◆ **Instructions for the task**
Quote the entries below from the line with "number of elements" through the line with "Above, we could", both ends included, and only those lines.

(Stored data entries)

-----

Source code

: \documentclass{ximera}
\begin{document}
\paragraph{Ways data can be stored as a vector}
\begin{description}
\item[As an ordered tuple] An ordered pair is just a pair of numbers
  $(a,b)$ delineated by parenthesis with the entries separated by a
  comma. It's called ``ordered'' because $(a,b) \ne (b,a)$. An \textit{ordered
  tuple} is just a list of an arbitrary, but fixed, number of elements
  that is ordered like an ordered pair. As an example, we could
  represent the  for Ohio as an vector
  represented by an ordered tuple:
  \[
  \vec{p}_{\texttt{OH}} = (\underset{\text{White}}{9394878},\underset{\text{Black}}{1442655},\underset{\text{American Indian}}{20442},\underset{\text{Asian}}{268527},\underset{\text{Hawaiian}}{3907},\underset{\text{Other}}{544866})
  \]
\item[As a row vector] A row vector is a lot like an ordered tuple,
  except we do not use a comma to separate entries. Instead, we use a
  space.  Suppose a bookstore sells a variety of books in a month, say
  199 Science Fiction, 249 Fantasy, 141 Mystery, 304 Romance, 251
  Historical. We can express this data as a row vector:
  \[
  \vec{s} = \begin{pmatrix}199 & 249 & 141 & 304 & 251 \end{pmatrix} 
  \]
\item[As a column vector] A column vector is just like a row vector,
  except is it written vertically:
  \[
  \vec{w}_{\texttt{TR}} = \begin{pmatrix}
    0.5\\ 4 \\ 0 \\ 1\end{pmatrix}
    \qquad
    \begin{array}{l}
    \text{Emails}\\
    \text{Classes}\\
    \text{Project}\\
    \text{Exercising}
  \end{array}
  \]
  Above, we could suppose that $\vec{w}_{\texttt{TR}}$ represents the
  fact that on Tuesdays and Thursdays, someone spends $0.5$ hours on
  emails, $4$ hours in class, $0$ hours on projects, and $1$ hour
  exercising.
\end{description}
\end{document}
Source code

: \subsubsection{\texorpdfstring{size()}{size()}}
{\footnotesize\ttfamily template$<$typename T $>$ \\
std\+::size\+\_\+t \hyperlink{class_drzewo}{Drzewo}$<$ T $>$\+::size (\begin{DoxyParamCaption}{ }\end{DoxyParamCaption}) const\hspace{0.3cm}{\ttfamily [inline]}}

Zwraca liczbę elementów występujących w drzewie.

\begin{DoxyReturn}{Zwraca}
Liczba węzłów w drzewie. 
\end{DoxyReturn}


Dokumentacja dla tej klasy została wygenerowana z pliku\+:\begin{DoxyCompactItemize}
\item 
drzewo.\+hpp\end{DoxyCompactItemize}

-----

◆ **Output**
  tuple} is just a list of an arbitrary, but fixed, number of elements
  that is ordered like an ordered pair. As an example, we could
  represent the  for Ohio as an vector
  represented by an ordered tuple:
  \[
  \vec{p}_{\texttt{OH}} = (\underset{\text{White}}{9394878},\underset{\text{Black}}{1442655},\underset{\text{American Indian}}{20442},\underset{\text{Asian}}{268527},\underset{\text{Hawaiian}}{3907},\underset{\text{Other}}{544866})
  \]
\item[As a row vector] A row vector is a lot like an ordered tuple,
  except we do not use a comma to separate entries. Instead, we use a
  space.  Suppose a bookstore sells a variety of books in a month, say
  199 Science Fiction, 249 Fantasy, 141 Mystery, 304 Romance, 251
  Historical. We can express this data as a row vector:
  \[
  \vec{s} = \begin{pmatrix}199 & 249 & 141 & 304 & 251 \end{pmatrix} 
  \]
\item[As a column vector] A column vector is just like a row vector,
  except is it written vertically:
  \[
  \vec{w}_{\texttt{TR}} = \begin{pmatrix}
    0.5\\ 4 \\ 0 \\ 1\end{pmatrix}
    \qquad
    \begin{array}{l}
    \text{Emails}\\
    \text{Classes}\\
    \text{Project}\\
    \text{Exercising}
  \end{array}
  \]
  Above, we could suppose that $\vec{w}_{\texttt{TR}}$ represents the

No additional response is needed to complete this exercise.